This brings us to the last reason it is easier to blame the prophet for the problem. Blaming the prophet for the problem means we do not have to change our heart or our actions. We hate change. We especially hate change that we, ourselves do not personally initiate. Comfortable dying is usually personally preferable to uncomfortable living. Accepting decline is usually preferable to embracing painful change that provides us the chance to live and return to vitality. I have been amazed at how people who seem perfectly logical in one area of their lives, perfectly willing to embrace new technology or patterns of living in their personal life are completely resistant to change in their worship life. Maybe it is because one set of changes seems inevitable and the other seems optional, but change is never really optional. Change of one form or another is inevitable; growth, however, is optional. The culture is changing. The world is a different place than it was even five years ago. Every organization, every church, every business has to either adapt or accept extinction. Rather than change, most churches, organizations, and businesses choose to blame the prophet who shows them the needed change rather than embracing a willingness to make the changes. The longer change is resisted the faster and more inevitable the death becomes. Eventually the only option is the acceptance of the change that brings death. For the people of Israel this would mean that, eventually, the kingdom would fall and they would be God’s people scattered rather than God’s people gathered.

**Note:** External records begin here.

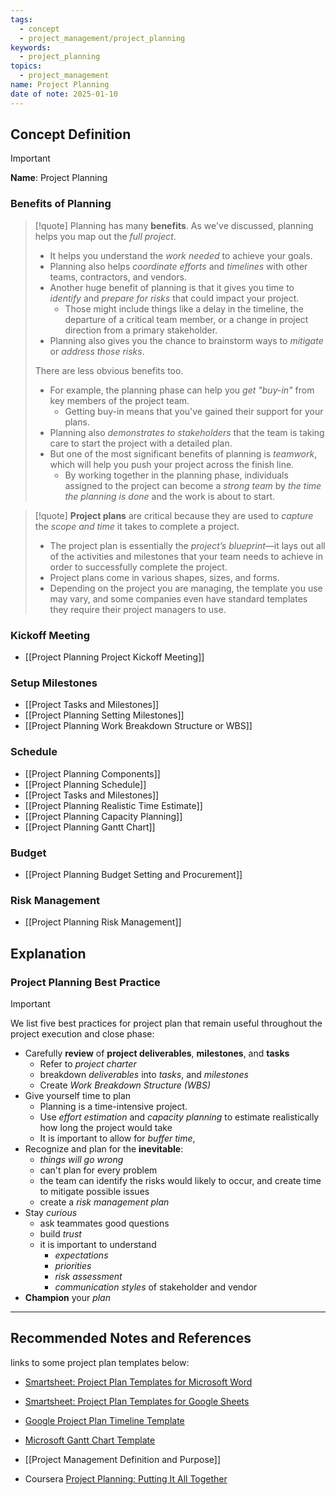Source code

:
 ```yaml
---
tags:
  - concept
  - project_management/project_planning
keywords:
  - project_planning
topics:
  - project_management
name: Project Planning
date of note: 2025-01-10
---
```


## Concept Definition

>[!important]
>**Name**: Project Planning

### Benefits of Planning

>[!quote]
>Planning has many **benefits**. As we've discussed, planning helps you map out the *full project*.
> - It helps you understand the *work needed* to achieve your goals.
> - Planning also helps *coordinate efforts* and *timelines* with other teams, contractors, and vendors.
> - Another huge benefit of planning is that it gives you time to *identify* and *prepare for risks* that could impact your project.
> 	- Those might include things like a delay in the timeline, the departure of a critical team member, or a change in project direction from a primary stakeholder.
> - Planning also gives you the chance to brainstorm ways to *mitigate* or *address those risks*.
> 
>There are less obvious benefits too.
>- For example, the planning phase can help you *get "buy-in"* from key members of the project team.
>	- Getting buy-in means that you've gained their support for your plans.
>- Planning also *demonstrates to stakeholders* that the team is taking care to start the project with a detailed plan.
>- But one of the most significant benefits of planning is *teamwork*, which will help you push your project across the finish line.
>	- By working together in the planning phase, individuals assigned to the project can become a *strong team* by *the time the planning is done* and the work is about to start.

>[!quote]
>**Project plans** are critical because they are used to *capture* the *scope and time* it takes to complete a project. 
>- The project plan is essentially the *project’s blueprint*—it lays out all of the activities and milestones that your team needs to achieve in order to successfully complete the project. 
>- Project plans come in various shapes, sizes, and forms. 
>- Depending on the project you are managing, the template you use may vary, and some companies even have standard templates they require their project managers to use.



### Kickoff Meeting

- [[Project Planning Project Kickoff Meeting]]

### Setup Milestones

- [[Project Tasks and Milestones]]
- [[Project Planning Setting Milestones]]
- [[Project Planning Work Breakdown Structure or WBS]]


### Schedule

- [[Project Planning Components]]
- [[Project Planning Schedule]]
- [[Project Tasks and Milestones]]
- [[Project Planning Realistic Time Estimate]]
- [[Project Planning Capacity Planning]]
- [[Project Planning Gantt Chart]]

### Budget

- [[Project Planning Budget Setting and Procurement]]

### Risk Management

- [[Project Planning Risk Management]]

## Explanation

### Project Planning Best Practice

>[!important] 
>We list five best practices for project plan that remain useful throughout the project execution and close phase:
>- Carefully **review** of **project deliverables**, **milestones**, and **tasks**
>	- Refer to *project charter*
>	- breakdown *deliverables* into *tasks*, and *milestones*
>	- Create *Work Breakdown Structure (WBS)*
>- Give yourself time to plan
>	- Planning is a time-intensive project.
>	- Use *effort estimation* and *capacity planning* to estimate realistically how long the project would take
>	- It is important to allow for *buffer time*,
>- Recognize and plan for the **inevitable**: 
>	- *things will go wrong*
>	- can't plan for every problem
>	- the team can identify the risks would likely to occur, and create time to mitigate possible issues
>	- create a *risk management plan*
>- Stay *curious*
>	- ask teammates good questions
>	- build *trust*
>	- it is important to understand
>		- *expectations*
>		- *priorities*
>		- *risk assessment*
>		- *communication styles* of stakeholder and vendor
>- **Champion** your *plan*






-----------
##  Recommended Notes and References


links to some project plan templates below:
- [Smartsheet: Project Plan Templates for Microsoft Word](https://www.smartsheet.com/content/project-plan-templates)
- [Smartsheet: Project Plan Templates for Google Sheets](https://www.smartsheet.com/free-google-docs-templates-google-timeline-templates)
- [Google Project Plan Timeline Template](https://docs.google.com/spreadsheets/d/1TauRTFipsWDWGqaw6tmqJeknKhVI5IjR5jJvBfVzfGw/template/preview)
- [Microsoft Gantt Chart Template](https://create.microsoft.com/en-us/template/simple-gantt-chart-4bf6b793-490f-4623-84ca-c9c6251a91fc)

- [[Project Management Definition and Purpose]]
- Coursera [Project Planning: Putting It All Together](https://www.coursera.org/learn/project-planning-google/home/welcome)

So, what is the solution for the people of God who choose obedience over resistance? Elijah shares a simple formula for their return to relationship with God: seek God; accept responsibility; and repent. Elijah built an altar and when God showed up the people saw that God had not abandoned them. They then declared their willingness to accept responsibility for worshipping God alone, and then repented of their transgressions. The same is true for those of us in the midst of difficulty. We must seek God, for God is always willing to help those who call upon His name. We must accept responsibility for our hard hearts and unwillingness to change and be willing to do whatever God asks. Lastly we must repent, not just be sorry for getting caught, but be willing to change every area of our personal life and our organizational life to come into congruence with God’s will. Then, and only then, will God’s favor rest upon us again. It is time to quit blaming the prophet for the problem and, instead, begin making the changes God is leading us to make.

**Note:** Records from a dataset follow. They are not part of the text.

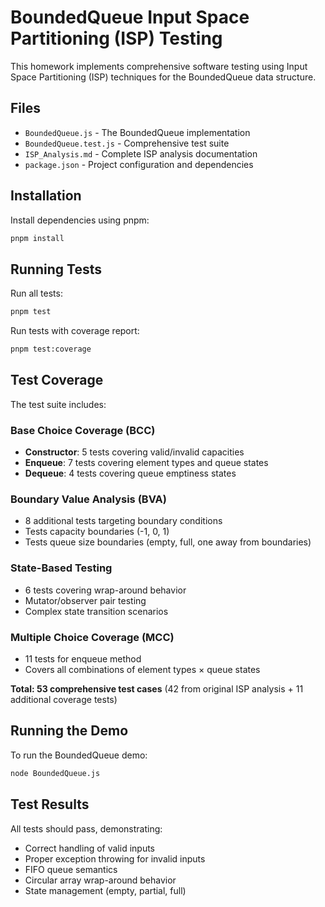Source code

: # BoundedQueue Input Space Partitioning (ISP) Testing

This homework implements comprehensive software testing using Input Space Partitioning (ISP) techniques for the BoundedQueue data structure.

## Files

- `BoundedQueue.js` - The BoundedQueue implementation
- `BoundedQueue.test.js` - Comprehensive test suite
- `ISP_Analysis.md` - Complete ISP analysis documentation
- `package.json` - Project configuration and dependencies

## Installation

Install dependencies using pnpm:

```bash
pnpm install
```

## Running Tests

Run all tests:
```bash
pnpm test
```

Run tests with coverage report:
```bash
pnpm test:coverage
```

## Test Coverage

The test suite includes:

### Base Choice Coverage (BCC)
- **Constructor**: 5 tests covering valid/invalid capacities
- **Enqueue**: 7 tests covering element types and queue states
- **Dequeue**: 4 tests covering queue emptiness states

### Boundary Value Analysis (BVA)
- 8 additional tests targeting boundary conditions
- Tests capacity boundaries (-1, 0, 1)
- Tests queue size boundaries (empty, full, one away from boundaries)

### State-Based Testing
- 6 tests covering wrap-around behavior
- Mutator/observer pair testing
- Complex state transition scenarios

### Multiple Choice Coverage (MCC)
- 11 tests for enqueue method
- Covers all combinations of element types × queue states

**Total: 53 comprehensive test cases** (42 from original ISP analysis + 11 additional coverage tests)

## Running the Demo

To run the BoundedQueue demo:
```bash
node BoundedQueue.js
```

## Test Results

All tests should pass, demonstrating:
- Correct handling of valid inputs
- Proper exception throwing for invalid inputs
- FIFO queue semantics
- Circular array wrap-around behavior
- State management (empty, partial, full)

Ironically, even for Elijah, the change of heart of the leader and the people was short lived. Almost as soon as he had called down fire from heaven and God had showed up, he was on the run again as the queen swore to have his head. The short-lived victory did not yield long-term change and Elijah did what most of us do when we have done our best and have nothing left to give, he passed the mantle to Elisha in hopes that perhaps this new leader could do what he had been unable to do. Perhaps Elisha could turn the hearts of the leaders and the people back to God.


Gracious God, help me to seek you in everything I do personally and in the places where you have called me to lead, guide to me accept the responsibility to do your will, and grant me the courage to change and make changes that will keep us in alignment with your will. In the name of the One who showed us how to live, Jesus, I pray. Amen.